■ **ABOUT THIS EXERCISE**:
In the data below, find each line carrying the string "with" and copy it out.

■ **DATA EXCERPTS**:
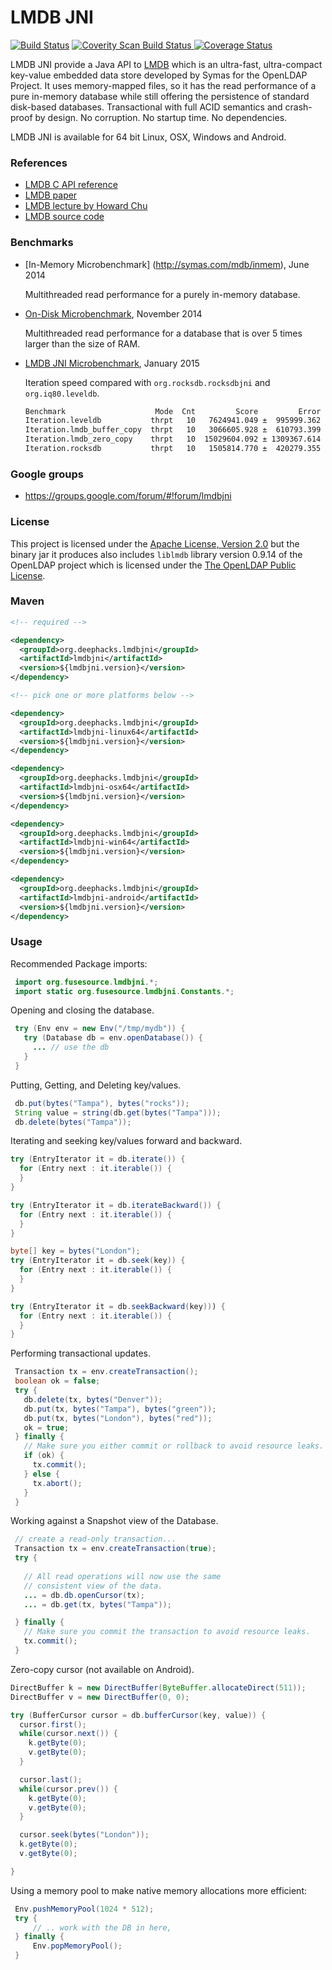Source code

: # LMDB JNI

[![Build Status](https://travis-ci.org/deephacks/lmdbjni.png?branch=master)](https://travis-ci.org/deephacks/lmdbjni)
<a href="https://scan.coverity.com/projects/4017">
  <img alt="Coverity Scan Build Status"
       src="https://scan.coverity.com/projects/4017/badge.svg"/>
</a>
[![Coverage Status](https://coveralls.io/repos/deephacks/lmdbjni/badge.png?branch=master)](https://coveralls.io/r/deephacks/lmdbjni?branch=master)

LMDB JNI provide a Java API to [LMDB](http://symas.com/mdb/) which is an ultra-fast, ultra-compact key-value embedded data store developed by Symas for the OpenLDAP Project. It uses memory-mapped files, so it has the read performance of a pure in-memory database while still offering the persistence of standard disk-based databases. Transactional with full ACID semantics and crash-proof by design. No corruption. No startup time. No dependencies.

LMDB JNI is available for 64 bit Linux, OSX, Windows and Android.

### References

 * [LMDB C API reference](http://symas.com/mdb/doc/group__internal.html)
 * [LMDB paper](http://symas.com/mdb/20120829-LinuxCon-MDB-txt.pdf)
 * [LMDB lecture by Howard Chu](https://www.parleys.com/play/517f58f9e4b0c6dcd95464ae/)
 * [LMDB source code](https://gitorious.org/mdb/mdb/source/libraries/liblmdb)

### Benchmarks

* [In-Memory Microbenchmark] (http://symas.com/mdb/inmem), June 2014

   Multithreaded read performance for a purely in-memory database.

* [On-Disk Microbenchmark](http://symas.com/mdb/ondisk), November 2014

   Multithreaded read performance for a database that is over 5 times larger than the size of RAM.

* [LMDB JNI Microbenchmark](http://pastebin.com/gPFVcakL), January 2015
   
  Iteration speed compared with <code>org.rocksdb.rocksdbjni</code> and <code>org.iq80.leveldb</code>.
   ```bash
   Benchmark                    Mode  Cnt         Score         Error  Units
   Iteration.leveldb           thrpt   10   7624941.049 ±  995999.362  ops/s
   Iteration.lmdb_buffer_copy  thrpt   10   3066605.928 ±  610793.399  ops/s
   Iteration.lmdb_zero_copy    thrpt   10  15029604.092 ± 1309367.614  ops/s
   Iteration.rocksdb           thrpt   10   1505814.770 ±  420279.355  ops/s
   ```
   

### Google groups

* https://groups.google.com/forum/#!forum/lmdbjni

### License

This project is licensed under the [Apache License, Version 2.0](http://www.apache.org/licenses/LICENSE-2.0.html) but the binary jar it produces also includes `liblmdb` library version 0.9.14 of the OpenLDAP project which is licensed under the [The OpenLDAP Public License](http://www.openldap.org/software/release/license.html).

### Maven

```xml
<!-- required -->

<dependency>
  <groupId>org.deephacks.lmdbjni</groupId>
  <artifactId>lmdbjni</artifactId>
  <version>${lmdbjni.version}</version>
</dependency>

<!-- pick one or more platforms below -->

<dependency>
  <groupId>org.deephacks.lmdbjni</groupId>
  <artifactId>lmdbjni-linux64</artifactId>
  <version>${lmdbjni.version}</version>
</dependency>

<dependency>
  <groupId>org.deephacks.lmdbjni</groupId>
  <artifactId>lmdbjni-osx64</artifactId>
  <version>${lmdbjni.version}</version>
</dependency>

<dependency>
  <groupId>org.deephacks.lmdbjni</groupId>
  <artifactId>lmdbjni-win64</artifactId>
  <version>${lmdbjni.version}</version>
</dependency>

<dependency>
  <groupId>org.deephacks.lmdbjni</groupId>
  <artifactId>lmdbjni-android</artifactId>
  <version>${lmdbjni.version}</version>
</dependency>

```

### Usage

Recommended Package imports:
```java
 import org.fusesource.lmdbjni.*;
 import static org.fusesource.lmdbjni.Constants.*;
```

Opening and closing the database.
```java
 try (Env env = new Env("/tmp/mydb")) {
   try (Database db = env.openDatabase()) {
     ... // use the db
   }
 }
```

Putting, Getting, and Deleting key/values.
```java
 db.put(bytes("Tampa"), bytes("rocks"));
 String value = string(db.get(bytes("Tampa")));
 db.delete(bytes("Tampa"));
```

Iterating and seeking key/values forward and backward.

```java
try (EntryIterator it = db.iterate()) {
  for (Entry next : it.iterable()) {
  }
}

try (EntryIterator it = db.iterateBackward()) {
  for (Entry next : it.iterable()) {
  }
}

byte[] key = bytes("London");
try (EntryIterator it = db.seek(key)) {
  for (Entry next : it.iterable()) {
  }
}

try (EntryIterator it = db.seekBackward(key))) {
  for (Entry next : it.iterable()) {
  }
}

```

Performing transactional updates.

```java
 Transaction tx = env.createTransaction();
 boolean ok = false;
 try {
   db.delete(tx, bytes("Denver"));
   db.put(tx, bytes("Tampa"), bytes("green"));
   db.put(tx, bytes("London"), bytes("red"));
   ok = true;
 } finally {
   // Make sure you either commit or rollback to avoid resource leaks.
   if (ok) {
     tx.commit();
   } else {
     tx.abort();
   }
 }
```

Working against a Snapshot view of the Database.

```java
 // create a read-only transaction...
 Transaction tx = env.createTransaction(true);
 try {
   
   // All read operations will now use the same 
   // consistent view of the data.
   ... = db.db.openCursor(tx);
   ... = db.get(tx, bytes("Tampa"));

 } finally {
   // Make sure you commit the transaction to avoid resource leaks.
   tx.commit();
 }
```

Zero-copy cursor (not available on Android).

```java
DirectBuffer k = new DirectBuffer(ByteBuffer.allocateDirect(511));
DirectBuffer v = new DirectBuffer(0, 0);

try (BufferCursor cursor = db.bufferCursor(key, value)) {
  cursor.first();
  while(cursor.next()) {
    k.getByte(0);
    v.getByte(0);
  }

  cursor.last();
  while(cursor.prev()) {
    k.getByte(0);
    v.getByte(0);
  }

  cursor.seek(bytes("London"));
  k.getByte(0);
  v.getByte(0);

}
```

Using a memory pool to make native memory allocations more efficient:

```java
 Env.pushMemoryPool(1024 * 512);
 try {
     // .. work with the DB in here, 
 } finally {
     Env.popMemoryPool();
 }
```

...

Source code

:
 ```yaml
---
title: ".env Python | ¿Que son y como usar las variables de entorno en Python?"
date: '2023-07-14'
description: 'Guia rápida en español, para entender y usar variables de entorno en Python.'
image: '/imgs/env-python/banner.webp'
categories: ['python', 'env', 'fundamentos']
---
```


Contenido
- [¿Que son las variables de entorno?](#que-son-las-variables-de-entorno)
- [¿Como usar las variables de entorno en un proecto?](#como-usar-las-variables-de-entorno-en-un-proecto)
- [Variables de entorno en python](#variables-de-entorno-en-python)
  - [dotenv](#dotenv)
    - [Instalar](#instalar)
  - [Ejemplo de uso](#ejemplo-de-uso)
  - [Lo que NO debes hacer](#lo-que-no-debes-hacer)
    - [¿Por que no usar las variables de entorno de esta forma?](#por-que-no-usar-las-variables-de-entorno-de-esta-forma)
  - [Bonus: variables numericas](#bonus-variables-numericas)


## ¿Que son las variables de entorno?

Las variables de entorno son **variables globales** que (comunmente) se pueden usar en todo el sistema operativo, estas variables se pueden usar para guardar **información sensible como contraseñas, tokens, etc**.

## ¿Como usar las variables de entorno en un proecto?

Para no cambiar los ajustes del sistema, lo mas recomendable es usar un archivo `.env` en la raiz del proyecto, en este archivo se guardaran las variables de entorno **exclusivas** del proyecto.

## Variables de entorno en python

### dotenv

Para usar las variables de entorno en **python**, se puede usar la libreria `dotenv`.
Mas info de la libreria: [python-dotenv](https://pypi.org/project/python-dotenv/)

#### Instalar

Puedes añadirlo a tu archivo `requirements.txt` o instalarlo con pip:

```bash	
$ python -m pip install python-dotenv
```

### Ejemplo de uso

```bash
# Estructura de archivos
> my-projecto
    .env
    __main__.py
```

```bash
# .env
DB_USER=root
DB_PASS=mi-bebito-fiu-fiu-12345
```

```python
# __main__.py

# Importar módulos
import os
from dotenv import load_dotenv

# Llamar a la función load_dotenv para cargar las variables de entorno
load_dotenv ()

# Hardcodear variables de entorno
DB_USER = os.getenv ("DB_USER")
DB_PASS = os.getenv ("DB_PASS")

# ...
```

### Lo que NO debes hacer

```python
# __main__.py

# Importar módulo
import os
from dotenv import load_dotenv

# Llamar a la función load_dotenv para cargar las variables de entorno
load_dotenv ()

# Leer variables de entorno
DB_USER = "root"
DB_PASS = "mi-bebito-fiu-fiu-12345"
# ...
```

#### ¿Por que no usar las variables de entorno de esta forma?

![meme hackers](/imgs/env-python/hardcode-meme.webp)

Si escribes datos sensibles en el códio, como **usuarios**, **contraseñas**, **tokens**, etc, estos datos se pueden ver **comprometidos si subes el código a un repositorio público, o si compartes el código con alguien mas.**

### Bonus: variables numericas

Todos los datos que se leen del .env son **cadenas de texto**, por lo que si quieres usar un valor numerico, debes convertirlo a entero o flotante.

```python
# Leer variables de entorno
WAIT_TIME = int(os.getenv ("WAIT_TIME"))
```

■ **WRITTEN REPLY**:
LMDB JNI provide a Java API to [LMDB](http://symas.com/mdb/) which is an ultra-fast, ultra-compact key-value embedded data store developed by Symas for the OpenLDAP Project. It uses memory-mapped files, so it has the read performance of a pure in-memory database while still offering the persistence of standard disk-based databases. Transactional with full ACID semantics and crash-proof by design. No corruption. No startup time. No dependencies.
  Iteration speed compared with <code>org.rocksdb.rocksdbjni</code> and <code>org.iq80.leveldb</code>.
     // .. work with the DB in here, 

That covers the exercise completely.